# Visualize conditional dependence results
Load the saved toy dataset and plot how the contamination becomes visible only after conditioning on the context variable Z.

In [None]:
import numpy as np
import matplotlib.pyplot as plt

# The default location assumes data are stored one level up from the repo root
# so the notebook can be launched from within the experiments/ directory.
dataset_path = "../data/toy_data.npz"
data = np.load(dataset_path)
x, y, z = data["X"], data["Y"], data["Z"]

print(f"Loaded dataset from {dataset_path} with shapes: X={x.shape}, Y={y.shape}, Z={z.shape}")


## Global view: X and Y appear independent
A quick scatter plot and Pearson correlation across the full dataset should look nearly independent when we ignore the contextual variable Z.

In [None]:
plt.figure(figsize=(6, 4))
plt.scatter(x, y, s=4, alpha=0.25, color="#4e79a7")
plt.xlabel("Candidate systematic X")
plt.ylabel("Shear Y")
plt.title("Global view: near-independence without conditioning")
plt.tight_layout()
plt.show()

corr = np.corrcoef(x, y)[0, 1]
print(f"Global Pearson r ≈ {corr:.3f}")


## Conditional slice: dependence activates when Z > 0
When we focus on positive contexts, the contamination term turns on and X→Y dependence becomes visible.

In [None]:
mask_positive = z > 0
plt.figure(figsize=(6, 4))
plt.scatter(x[mask_positive], y[mask_positive], s=6, alpha=0.3, color="#f28e2b", label="Z > 0")
plt.scatter(x[~mask_positive], y[~mask_positive], s=4, alpha=0.1, color="#9ea3a6", label="Z ≤ 0")
plt.xlabel("Candidate systematic X")
plt.ylabel("Shear Y")
plt.title("Conditional dependence emerges for Z > 0")
plt.legend(frameon=False)
plt.tight_layout()
plt.show()

corr_positive = np.corrcoef(x[mask_positive], y[mask_positive])[0, 1]
corr_negative = np.corrcoef(x[~mask_positive], y[~mask_positive])[0, 1]
print(f"Pearson r | Z>0 ≈ {corr_positive:.3f}")
print(f"Pearson r | Z≤0 ≈ {corr_negative:.3f}")

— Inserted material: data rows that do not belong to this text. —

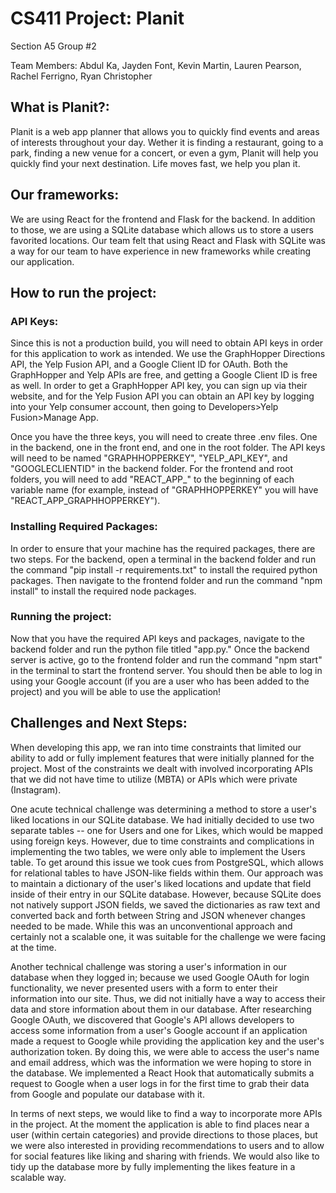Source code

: # CS411 Project: Planit

Section A5 Group #2

Team Members: Abdul Ka, Jayden Font, Kevin Martin, Lauren Pearson, Rachel Ferrigno, Ryan Christopher

## What is Planit?:

Planit is a web app planner that allows you to quickly find events and areas of interests throughout your day. Wether it is finding a restaurant, going to a park, finding a new venue for a concert, or even a gym, Planit will help you quickly find your next destination. Life moves fast, we help you plan it. 

## Our frameworks:

We are using React for the frontend and Flask for the backend. In addition to those, we are using a SQLite database which allows us to store a users favorited locations. Our team felt that using React and Flask with SQLite was a way for our team to have experience in new frameworks while creating our application. 

## How to run the project: 

### API Keys:

Since this is not a production build, you will need to obtain API keys in order for this application to work as intended. We use the GraphHopper Directions API, the Yelp Fusion API, and a Google Client ID for OAuth. Both the GraphHopper and Yelp APIs are free, and getting a Google Client ID is free as well. In order to get a GraphHopper API key, you can sign up via their website, and for the Yelp Fusion API you can obtain an API key by logging into your Yelp consumer account, then going to Developers>Yelp Fusion>Manage App. 

Once you have the three keys, you will need to create three .env files. One in the backend, one in the front end, and one in the root folder. The API keys will need to be named "GRAPHHOPPERKEY", "YELP_API_KEY", and "GOOGLECLIENTID" in the backend folder. For the frontend and root folders, you will need to add "REACT_APP_" to the beginning of each variable name (for example, instead of "GRAPHHOPPERKEY" you will have "REACT_APP_GRAPHHOPPERKEY"). 

### Installing Required Packages:

In order to ensure that your machine has the required packages, there are two steps. For the backend, open a terminal in the backend folder and run the command "pip install -r requirements.txt" to install the required python packages. Then navigate to the frontend folder and run the command "npm install" to install the required node packages. 


### Running the project:

Now that you have the required API keys and packages, navigate to the backend folder and run the python file titled "app.py." Once the backend server is active, go to the frontend folder and run the command "npm start" in the terminal to start the frontend server. You should then be able to log in using your Google account (if you are a user who has been added to the project) and you will be able to use the application!


## Challenges and Next Steps:

When developing this app, we ran into time constraints that limited our ability to add or fully implement features that were initially planned for the project. Most of the constraints we dealt with involved incorporating APIs that we did not have time to utilize (MBTA) or APIs which were private (Instagram).

One acute technical challenge was determining a method to store a user's liked locations in our SQLite database. We had initially decided to use two separate tables -- one for Users and one for Likes, which would be mapped using foreign keys. However, due to time constraints and complications in implementing the two tables, we were only able to implement the Users table. To get around this issue we took cues from PostgreSQL, which allows for relational tables to have JSON-like fields within them. Our approach was to maintain a dictionary of the user's liked locations and update that field inside of their entry in our SQLite database. However, because SQLite does not natively support JSON fields, we saved the dictionaries as raw text and converted back and forth between String and JSON whenever changes needed to be made. While this was an unconventional approach and certainly not a scalable one, it was suitable for the challenge we were facing at the time.

Another technical challenge was storing a user's information in our database when they logged in; because we used Google OAuth for login functionality, we never presented users with a form to enter their information into our site. Thus, we did not initially have a way to access their data and store information about them in our database. After researching Google OAuth, we discovered that Google's API allows developers to access some information from a user's Google account if an application made a request to Google while providing the application key and the user's authorization token. By doing this, we were able to access the user's name and email address, which was the information we were hoping to store in the database. We implemented a React Hook that automatically submits a request to Google when a user logs in for the first time to grab their data from Google and populate our database with it. 

In terms of next steps, we would like to find a way to incorporate more APIs in the project. At the moment the application is able to find places near a user (within certain categories) and provide directions to those places, but we were also interested in providing recommendations to users and to allow for social features like liking and sharing with friends. We would also like to tidy up the database more by fully implementing the likes feature in a scalable way.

## Dependence strength across context bins
Binning by Z shows a smooth transition from near-zero correlation to strong positive correlation as the contamination activates.

In [None]:
num_bins = 6
bins = np.linspace(z.min(), z.max(), num_bins + 1)
bin_indices = np.digitize(z, bins) - 1
bin_centers = 0.5 * (bins[:-1] + bins[1:])
correlations = []

for i in range(num_bins):
    mask = bin_indices == i
    if mask.sum() < 2:
        correlations.append(np.nan)
        continue
    correlations.append(np.corrcoef(x[mask], y[mask])[0, 1])

plt.figure(figsize=(6, 4))
plt.plot(bin_centers, correlations, marker="o", color="#e15759")
plt.xlabel("Context Z (bin centers)")
plt.ylabel("Pearson r(X, Y) within bin")
plt.title("Conditional dependence strength as Z varies")
plt.axhline(0, color="black", linewidth=0.8, linestyle="--", alpha=0.6)
plt.tight_layout()
plt.show()


## Context vs. shear: contamination gating
Plotting Y directly against the context Z highlights the activation of contamination as Z increases.

In [None]:
plt.figure(figsize=(6, 4))
plt.scatter(z, y, s=4, alpha=0.3, color="#59a14f")
plt.xlabel("Context Z")
plt.ylabel("Shear Y")
plt.title("Conditional activation of contamination by context")
plt.tight_layout()
plt.show()